In fact, without a business continuity plan, and the means to execute it, you may find yourself unable to get the bonding you need for your next project.

You’ve probably heard of contractors who suddenly pass away, leaving no clear succession plan. Sometimes there are legal battles over who will get the company. Maybe a surviving spouse without any construction experience takes over the business. Or the company is simply liquidated.

It doesn’t have to be that way if you have a plan. That’s where a buy-sell agreement comes in.

Buy-sells ensure bondability

A buy-sell agreement is a legal document that obligates the surviving business owners, a key employee or the business itself to purchase the interest of the deceased owner. It creates a planned and orderly transfer of ownership. And it avoids the pitfalls we too often see when an owner has failed to plan properly. It also helps maintain the bondability of the post-buyout company.

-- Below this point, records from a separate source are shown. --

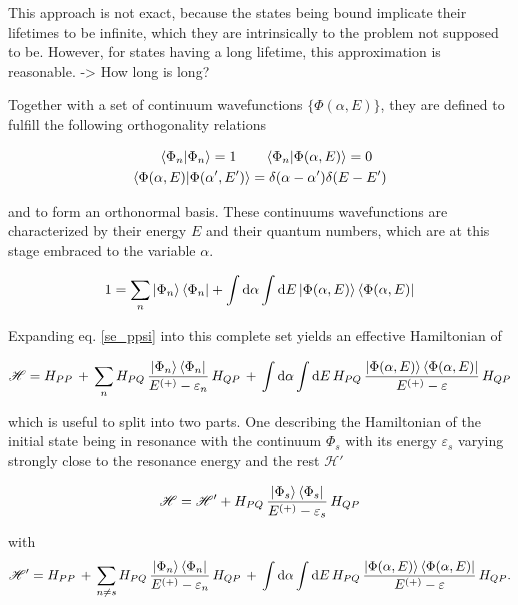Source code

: This approach is not exact, because the states being bound implicate
their lifetimes to be infinite, which they are intrinsically
to the problem not supposed to be. However, for states having a long lifetime,
this approximation is reasonable. -> How long is long?

Together with a set of continuum wavefunctions $\{\Phi(\alpha,E)\}$, they are
defined to fulfill the following orthogonality relations

\begin{align}
  \braket{\Phi_n|\Phi_n} = 1 \quad  & \quad \braket{\Phi_n|\Phi(\alpha,E)} = 0\\
  \braket{\Phi(\alpha,E)|\Phi(\alpha',E')} & = \delta(\alpha-\alpha') \delta(E-E')
\end{align}

and to form an orthonormal basis. These continuums wavefunctions are characterized
by their energy $E$ and their quantum numbers, which are at this stage embraced
to the variable $\alpha$.

\begin{equation}
  1 = \sum\limits_n \ket{\Phi_n}\bra{\Phi_n} + \int \mathrm{d}\alpha \int \mathrm{d}E
      \ket{\Phi(\alpha,E)}\bra{\Phi(\alpha,E)} \label{feshbach_1}
\end{equation}

Expanding eq. \ref{se_ppsi} into this complete set yields an effective Hamiltonian
of

\begin{equation}
  \mathscr{H} = H_{PP}\, + \,
  \sum\limits_n H_{PQ} \,\frac{\ket{\Phi_n}\bra{\Phi_n}}{E^{(+)}-\varepsilon_n}\, H_{QP} \,+\,
  \int \mathrm{d}\alpha \int\mathrm{d}E \,H_{PQ} \,
  \frac{\ket{\Phi(\alpha,E)}\bra{\Phi(\alpha,E)}}{E^{(+)}-\varepsilon} \, H_{QP}
\end{equation}

which is useful to split into two parts. One describing the Hamiltonian of the
initial state being in resonance with the continuum $\Phi_s$ with its energy
$\varepsilon_s$ varying strongly close to the resonance energy and the rest
$\mathscr{H}'$

\begin{equation}
  \mathscr{H} = \mathscr{H}' + H_{PQ} \,\frac{\ket{\Phi_s}\bra{\Phi_s}}{E^{(+)}-\varepsilon_s}\, H_{QP}
\end{equation}

with
\begin{equation}
  \mathscr{H}' = H_{PP}\, + \,
  \sum\limits_{n\ne s} H_{PQ} \,\frac{\ket{\Phi_n}\bra{\Phi_n}}{E^{(+)}-\varepsilon_n}
  \, H_{QP} \,+\,
  \int \mathrm{d}\alpha \int\mathrm{d}E \,H_{PQ} \,
  \frac{\ket{\Phi(\alpha,E)}\bra{\Phi(\alpha,E)}}{E^{(+)}-\varepsilon} \, H_{QP} .
\end{equation}

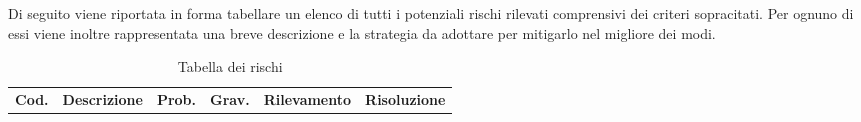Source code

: Di seguito viene riportata in forma tabellare un elenco di tutti i potenziali rischi rilevati comprensivi dei criteri sopracitati. Per ognuno di essi viene inoltre rappresentata una breve descrizione e la strategia da adottare per mitigarlo nel migliore dei modi.
{
        \renewcommand{\arraystretch}{1.5}
        
        \begin{longtable}{|p{0.8cm}|p{3cm}|p{1cm}|p{1cm}|p{3cm}|p{3.2cm}|}
        \caption{Tabella dei rischi}\\
        \rowcolor{\primaryColor}
        \textcolor{\secondaryColor}{\textbf{Cod.}} & 
        \textcolor{\secondaryColor}{\textbf{Descrizione}} & 
        \textcolor{\secondaryColor}{\textbf{Prob.}} & 
        \textcolor{\secondaryColor}{\textbf{Grav.}} & 
        \textcolor{\secondaryColor}{\textbf{Rilevamento}} &
        \textcolor{\secondaryColor}{\textbf{Risoluzione}}\\
       

\end{longtable}}
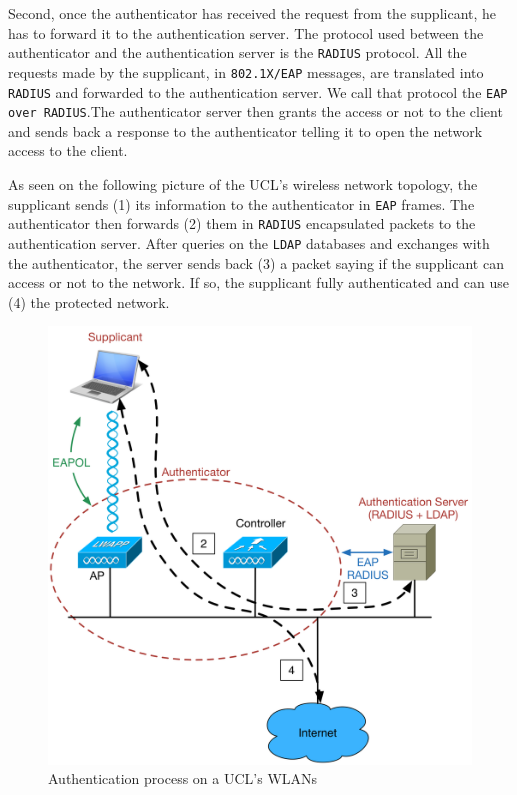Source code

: Second, once the authenticator has received the request from the supplicant, he has to forward it to the authentication server. The protocol used between the authenticator and the authentication server is the \texttt{RADIUS} protocol. All the requests made by the supplicant, in \texttt{802.1X/EAP} messages, are translated into \texttt{RADIUS} and forwarded to the authentication server. We call that protocol the \texttt{EAP over RADIUS}.The authenticator server then grants the access or not to the client and sends back a response to the authenticator telling it to open the network access to the client.

As seen on the following picture of the UCL's wireless network topology, the supplicant sends (1) its information to the authenticator in \texttt{EAP} frames. The authenticator then forwards (2) them in \texttt{RADIUS} encapsulated packets to the authentication server. After queries on the \texttt{LDAP} databases and exchanges with the authenticator, the server sends back (3) a packet saying if the supplicant can access or not to the network. If so, the supplicant fully authenticated and can use (4) the protected network.

\begin{figure}[H]
	\includegraphics[width=.9\linewidth]{Pictures/Chapter2/topology.png}
	\caption{Authentication process on a UCL's WLANs}
\end{figure}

Life insurance is the logical choice to fund buy-sell agreements — because the death benefit will be available when it’s needed and the premium expense is relatively small compared to the face amount of the policy. The alternatives are not nearly as attractive from a surety’s perspective since they usually involve taking on debt, which can impact some key ratios on the balance sheet as well as the cash flow of the business.

At the very least, your company should have a plan for how it will complete its backlog if the business has to be wound down. This may involve paying incentives to key employees to finish projects.

In addition to a contingency plan to transfer ownership after you pass away, you should have a succession plan for when you retire. Surety underwriters like it when there is a planned transfer of stock from one generation to the next and the current owner is grooming a new owner to run the company.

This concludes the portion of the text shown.